[Aim of the exercise]: Please return the listing below from the line with "- QingdongZeng3" through its last line, exactly, and include nothing else.

---- Data under study

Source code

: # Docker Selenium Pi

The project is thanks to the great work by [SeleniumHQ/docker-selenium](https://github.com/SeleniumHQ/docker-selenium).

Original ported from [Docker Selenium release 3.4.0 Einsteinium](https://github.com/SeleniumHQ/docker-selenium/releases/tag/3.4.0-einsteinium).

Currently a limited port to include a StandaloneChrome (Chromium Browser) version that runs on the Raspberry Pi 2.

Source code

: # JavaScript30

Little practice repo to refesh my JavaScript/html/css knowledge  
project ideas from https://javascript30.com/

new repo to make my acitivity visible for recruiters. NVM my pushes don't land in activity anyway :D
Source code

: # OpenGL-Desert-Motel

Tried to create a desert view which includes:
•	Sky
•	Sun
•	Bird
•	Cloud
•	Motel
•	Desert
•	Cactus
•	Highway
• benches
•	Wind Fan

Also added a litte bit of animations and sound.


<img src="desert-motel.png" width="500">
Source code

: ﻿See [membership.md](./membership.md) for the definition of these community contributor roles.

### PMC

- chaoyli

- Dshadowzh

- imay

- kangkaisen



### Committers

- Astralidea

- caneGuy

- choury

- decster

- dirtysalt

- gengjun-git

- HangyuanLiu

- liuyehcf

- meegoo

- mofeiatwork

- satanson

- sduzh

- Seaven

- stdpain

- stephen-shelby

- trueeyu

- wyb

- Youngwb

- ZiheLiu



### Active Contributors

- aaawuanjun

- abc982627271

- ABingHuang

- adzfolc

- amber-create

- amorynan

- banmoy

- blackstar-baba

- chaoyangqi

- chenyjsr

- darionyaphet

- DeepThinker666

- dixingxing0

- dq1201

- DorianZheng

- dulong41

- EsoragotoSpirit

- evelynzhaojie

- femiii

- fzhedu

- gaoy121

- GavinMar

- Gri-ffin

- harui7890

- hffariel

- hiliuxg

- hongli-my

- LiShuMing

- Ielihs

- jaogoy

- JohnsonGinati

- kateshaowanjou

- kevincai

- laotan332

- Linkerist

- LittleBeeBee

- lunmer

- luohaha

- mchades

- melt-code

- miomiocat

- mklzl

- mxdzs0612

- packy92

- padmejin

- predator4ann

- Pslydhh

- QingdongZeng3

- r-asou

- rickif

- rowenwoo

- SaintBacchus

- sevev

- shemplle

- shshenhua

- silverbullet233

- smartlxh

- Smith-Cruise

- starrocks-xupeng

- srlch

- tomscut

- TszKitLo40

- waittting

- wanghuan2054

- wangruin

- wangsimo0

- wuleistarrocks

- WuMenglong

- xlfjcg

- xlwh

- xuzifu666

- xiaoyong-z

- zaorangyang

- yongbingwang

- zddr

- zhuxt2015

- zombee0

--------

[Output for this exercise]:
- QingdongZeng3

- r-asou

- rickif

- rowenwoo

- SaintBacchus

- sevev

- shemplle

- shshenhua

- silverbullet233

- smartlxh

- Smith-Cruise

- starrocks-xupeng

- srlch

- tomscut

- TszKitLo40

- waittting

- wanghuan2054

- wangruin

- wangsimo0

- wuleistarrocks

- WuMenglong

- xlfjcg

- xlwh

- xuzifu666

- xiaoyong-z

- zaorangyang

- yongbingwang

- zddr

- zhuxt2015

- zombee0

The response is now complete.